When returning from retreat, it is easy to default to using mindfulness in a prescriptive way. That is to say, to address your personal and professional life in more or less the same manner you always have, while reserving mindfulness for the cushion as a form of decompression, as a reset from the inevitable stresses of work and relationships. Prescriptive mindfulness is not a bad approach by any means, but the ultimate goal is for mindfulness to inform all aspects of our daily life, and so we want to move beyond it existing as a refuge. We want it to be the place in which we always dwell.

For most of us, the majority of the waking hours available to us are spent working. It is virtually automatic: carry out the same or similar tasks as the day before, interact with the same people in the same way, take our breaks at the same time in the same manner. This kind of repetition can at times be a comfort, and at other times become so maddening we become desperate for change. In both of those extremes we can become ensnared by negative mind states.

Consider walking meditation: within the practice, we are essentially pacing back and forth again and again, walking the same patch of ground over and over only to stop, turn around, and walk it again. It is not difficult to become bored or frustrated. But at retreat we practice this mindfully, and so it becomes compelling how deeply we experience such a menial and repetitive task. In actuality, each step is different from the previous in nuanced ways: we notice a ladybug in our path, and in altering our trajectory to avoid it, we step on an acorn we didn’t know was there a moment ago–the experience looks, sounds, smells, and feels unique at every instant.
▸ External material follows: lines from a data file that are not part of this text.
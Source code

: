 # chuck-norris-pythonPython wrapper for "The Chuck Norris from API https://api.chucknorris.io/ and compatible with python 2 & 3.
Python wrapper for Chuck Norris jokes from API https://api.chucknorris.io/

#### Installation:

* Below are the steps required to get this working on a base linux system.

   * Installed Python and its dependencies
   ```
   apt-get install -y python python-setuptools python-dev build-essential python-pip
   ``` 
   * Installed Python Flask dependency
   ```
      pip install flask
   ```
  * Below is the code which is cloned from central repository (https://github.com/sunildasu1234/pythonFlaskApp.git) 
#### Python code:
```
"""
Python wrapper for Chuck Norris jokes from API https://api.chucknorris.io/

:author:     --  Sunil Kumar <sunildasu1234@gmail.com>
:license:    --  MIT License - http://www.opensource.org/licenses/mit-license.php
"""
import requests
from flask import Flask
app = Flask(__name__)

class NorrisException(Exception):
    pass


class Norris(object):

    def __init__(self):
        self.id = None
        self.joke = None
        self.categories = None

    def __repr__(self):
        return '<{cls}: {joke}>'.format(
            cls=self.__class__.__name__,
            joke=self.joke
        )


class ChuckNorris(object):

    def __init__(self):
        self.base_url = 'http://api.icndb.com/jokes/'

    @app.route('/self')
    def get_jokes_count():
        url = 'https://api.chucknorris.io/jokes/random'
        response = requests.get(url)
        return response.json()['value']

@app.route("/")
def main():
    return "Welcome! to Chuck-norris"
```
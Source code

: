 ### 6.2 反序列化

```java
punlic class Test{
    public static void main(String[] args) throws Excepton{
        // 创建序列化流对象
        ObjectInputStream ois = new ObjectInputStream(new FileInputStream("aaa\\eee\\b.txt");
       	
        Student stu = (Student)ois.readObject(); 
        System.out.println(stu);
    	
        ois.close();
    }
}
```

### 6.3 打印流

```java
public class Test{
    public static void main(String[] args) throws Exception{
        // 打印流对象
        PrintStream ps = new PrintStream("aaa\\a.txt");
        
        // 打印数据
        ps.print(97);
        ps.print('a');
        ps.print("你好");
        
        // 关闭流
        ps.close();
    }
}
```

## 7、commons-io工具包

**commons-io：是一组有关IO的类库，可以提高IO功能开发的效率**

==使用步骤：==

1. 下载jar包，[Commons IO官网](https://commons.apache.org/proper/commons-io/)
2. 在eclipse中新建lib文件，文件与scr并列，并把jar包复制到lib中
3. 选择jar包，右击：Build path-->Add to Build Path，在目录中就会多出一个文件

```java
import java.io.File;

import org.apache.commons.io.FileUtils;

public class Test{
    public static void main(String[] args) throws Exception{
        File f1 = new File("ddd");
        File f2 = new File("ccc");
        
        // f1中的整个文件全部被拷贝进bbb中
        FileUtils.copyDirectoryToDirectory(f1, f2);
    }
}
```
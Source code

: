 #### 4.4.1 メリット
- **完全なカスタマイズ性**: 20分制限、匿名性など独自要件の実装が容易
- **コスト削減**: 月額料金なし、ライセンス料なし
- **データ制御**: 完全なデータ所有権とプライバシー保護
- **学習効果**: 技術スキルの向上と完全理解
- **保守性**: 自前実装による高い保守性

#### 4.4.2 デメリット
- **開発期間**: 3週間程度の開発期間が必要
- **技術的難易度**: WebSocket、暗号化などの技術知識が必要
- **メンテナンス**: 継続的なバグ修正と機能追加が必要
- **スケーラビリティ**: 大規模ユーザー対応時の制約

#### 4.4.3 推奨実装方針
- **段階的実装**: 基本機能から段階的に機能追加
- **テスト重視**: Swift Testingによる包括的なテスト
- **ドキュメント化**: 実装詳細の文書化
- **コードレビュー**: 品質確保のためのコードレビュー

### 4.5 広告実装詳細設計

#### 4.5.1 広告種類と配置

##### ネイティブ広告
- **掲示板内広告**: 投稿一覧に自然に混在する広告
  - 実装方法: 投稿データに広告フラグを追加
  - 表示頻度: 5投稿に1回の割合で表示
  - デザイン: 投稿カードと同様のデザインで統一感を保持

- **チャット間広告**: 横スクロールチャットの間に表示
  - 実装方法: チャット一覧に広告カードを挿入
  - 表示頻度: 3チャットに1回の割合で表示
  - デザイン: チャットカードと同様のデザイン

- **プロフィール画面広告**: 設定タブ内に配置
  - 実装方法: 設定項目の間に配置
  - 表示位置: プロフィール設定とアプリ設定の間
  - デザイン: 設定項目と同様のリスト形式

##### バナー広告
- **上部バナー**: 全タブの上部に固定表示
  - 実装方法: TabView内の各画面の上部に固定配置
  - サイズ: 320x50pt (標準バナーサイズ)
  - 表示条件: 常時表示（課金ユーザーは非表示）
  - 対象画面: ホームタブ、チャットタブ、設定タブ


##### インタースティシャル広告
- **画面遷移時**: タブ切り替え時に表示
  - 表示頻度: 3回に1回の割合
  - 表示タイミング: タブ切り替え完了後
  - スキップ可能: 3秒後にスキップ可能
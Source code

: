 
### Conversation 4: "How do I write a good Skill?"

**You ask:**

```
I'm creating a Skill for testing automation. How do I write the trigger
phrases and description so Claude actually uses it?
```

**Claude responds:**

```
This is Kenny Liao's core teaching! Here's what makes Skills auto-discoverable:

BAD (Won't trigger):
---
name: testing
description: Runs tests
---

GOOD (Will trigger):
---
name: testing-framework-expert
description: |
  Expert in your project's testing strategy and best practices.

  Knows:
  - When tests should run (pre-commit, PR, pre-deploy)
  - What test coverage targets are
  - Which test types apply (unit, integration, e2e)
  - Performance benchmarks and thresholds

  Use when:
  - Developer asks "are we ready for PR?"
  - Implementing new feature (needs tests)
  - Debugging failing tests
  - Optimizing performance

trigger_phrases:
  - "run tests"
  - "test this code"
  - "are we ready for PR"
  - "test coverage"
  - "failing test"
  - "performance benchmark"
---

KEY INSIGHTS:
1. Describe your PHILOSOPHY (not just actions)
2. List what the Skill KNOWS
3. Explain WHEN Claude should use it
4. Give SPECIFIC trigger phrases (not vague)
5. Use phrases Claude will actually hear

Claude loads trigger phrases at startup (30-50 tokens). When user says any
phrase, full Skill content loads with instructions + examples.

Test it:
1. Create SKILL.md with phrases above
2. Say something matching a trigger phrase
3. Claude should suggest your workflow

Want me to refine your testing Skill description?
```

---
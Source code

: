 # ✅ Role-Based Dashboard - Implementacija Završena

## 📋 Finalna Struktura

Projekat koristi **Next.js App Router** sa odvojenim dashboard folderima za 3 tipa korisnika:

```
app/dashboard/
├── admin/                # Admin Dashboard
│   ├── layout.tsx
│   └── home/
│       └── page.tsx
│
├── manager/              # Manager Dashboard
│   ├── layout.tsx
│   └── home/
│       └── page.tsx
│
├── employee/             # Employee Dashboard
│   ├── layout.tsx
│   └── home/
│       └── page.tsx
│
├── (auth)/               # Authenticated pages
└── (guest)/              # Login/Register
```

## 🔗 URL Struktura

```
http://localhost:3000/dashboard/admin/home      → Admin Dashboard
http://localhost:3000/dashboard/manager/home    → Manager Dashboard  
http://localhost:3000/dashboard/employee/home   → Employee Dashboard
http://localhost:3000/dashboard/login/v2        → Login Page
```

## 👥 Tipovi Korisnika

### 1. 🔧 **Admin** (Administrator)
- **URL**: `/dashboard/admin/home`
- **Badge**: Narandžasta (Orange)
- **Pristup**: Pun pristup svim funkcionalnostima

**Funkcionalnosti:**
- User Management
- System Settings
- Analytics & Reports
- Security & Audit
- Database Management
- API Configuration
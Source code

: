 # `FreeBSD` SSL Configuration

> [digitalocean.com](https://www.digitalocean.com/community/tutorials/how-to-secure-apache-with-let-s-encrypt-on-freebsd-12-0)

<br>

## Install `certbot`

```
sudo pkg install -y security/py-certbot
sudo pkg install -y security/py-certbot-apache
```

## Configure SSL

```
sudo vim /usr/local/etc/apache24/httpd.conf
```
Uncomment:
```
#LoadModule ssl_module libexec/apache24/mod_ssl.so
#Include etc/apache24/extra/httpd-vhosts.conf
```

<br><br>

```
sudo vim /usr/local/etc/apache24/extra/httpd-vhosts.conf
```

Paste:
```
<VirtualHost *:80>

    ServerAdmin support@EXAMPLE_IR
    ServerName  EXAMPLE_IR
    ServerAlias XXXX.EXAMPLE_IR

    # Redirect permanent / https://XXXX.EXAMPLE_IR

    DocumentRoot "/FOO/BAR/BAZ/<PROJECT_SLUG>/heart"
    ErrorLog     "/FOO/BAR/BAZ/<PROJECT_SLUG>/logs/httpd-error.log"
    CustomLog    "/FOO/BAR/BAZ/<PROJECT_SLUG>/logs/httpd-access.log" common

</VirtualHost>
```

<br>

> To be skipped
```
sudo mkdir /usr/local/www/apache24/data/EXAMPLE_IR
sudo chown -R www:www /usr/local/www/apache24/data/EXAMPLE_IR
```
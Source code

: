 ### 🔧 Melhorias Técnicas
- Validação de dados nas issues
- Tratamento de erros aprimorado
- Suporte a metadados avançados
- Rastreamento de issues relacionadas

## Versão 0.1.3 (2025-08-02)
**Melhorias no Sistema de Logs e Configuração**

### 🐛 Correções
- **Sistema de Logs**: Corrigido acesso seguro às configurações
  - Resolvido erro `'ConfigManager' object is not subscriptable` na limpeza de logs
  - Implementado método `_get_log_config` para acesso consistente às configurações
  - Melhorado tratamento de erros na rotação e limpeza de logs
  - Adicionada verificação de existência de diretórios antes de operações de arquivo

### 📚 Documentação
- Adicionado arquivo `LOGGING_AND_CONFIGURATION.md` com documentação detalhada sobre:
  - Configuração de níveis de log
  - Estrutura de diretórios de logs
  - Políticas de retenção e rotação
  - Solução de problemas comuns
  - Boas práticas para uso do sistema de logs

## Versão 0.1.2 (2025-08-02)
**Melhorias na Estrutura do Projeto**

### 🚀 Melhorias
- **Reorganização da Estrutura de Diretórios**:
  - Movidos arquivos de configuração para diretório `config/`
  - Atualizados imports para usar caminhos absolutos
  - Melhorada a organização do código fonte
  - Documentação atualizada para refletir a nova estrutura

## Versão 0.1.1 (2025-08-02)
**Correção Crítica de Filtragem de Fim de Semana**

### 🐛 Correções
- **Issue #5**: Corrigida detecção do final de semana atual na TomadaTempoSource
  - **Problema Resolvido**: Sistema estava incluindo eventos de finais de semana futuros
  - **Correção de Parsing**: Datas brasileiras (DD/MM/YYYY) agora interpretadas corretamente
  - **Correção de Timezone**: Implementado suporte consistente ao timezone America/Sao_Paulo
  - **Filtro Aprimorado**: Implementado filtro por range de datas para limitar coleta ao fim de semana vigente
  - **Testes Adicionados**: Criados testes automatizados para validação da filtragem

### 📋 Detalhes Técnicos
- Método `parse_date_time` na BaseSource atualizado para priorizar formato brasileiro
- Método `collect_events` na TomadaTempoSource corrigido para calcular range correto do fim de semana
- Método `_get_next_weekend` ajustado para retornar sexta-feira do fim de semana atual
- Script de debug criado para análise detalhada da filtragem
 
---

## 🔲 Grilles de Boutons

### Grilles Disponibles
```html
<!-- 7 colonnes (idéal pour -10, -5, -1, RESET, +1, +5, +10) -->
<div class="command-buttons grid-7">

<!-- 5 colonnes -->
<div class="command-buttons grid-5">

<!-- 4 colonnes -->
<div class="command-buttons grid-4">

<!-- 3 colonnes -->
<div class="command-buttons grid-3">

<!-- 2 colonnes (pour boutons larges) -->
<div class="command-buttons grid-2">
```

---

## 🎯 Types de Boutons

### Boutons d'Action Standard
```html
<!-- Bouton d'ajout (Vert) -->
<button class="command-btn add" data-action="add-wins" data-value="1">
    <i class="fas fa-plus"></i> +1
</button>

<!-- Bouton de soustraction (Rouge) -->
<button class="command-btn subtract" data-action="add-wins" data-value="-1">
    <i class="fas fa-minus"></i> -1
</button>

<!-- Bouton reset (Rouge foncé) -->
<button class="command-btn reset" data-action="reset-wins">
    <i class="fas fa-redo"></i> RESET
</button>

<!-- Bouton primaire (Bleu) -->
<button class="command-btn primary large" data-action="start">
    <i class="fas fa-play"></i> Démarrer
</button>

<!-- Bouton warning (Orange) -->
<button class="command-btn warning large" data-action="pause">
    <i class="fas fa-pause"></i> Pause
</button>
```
We can apply that same mindfulness to our work–all day, every day–and it can be surprising how it enlivens each task, increases our focus, and deepens how we relate with our co-workers.

Of course our work is nothing like walking. At work it is easy to get distracted by mistakes, last-minute changes, cranky over-caffeinated bosses, and looming deadlines. There are endless things to derail us from, or demand of, our attention. Lucky for us, coping with changing circumstances is exactly what we are training to do on the cushion (and why daily practice is essential!). Wherever we are, we can return to our breath, return to our awareness of sensation, and remain cognizant of our changing mental states. We can begin again every time we realize we have strayed from mindfulness. And in fact, stress, and particularly the persisting and regularly occurring type of stress that we encounter while doing our work, can serve as a fantastic reminder. Whenever you start to feel overwhelmed or irritable, try to recognize it as a warning sign that you should return to your breath. The more you cultivate that habit, the easier it becomes to not stray from mindfulness. In doing that every day, your work becomes part of your practice, and you can begin to better understand how every facet of your life can also become part of your practice.

Find Gratitude Every Day

It does seem like the type of generic platitude you might find framed on the wall in a truckstop diner, but sometimes sayings such as “find gratitude every day” become banal because so many individuals find truth in them. Gratitude is useful because it is literally impossible to experience resentment or discontent while feeling grateful for what you have. In devoting a small amount of time every day towards identifying things that make you grateful, you clear away a small corner in which you can take refuge from injustice, want, and the unfavorable circumstance that inevitably leads you to suffering. As you continue to acknowledge your gratitude, that corner space expands to leave less and less room for negativity and discontent. If nothing else, it also feels good and costs you nothing but a few minutes time.

That's It!

Address your world view, contemplate your ethics, bring mindfulness into your work, and find gratitude every day; if none of it seems terribly profound, it’s because it’s not. Strangely enough, it’s the simple things–the things you already know that, deep down, you should already be doing–that you can most easily take for granted and forget to make a part of every day.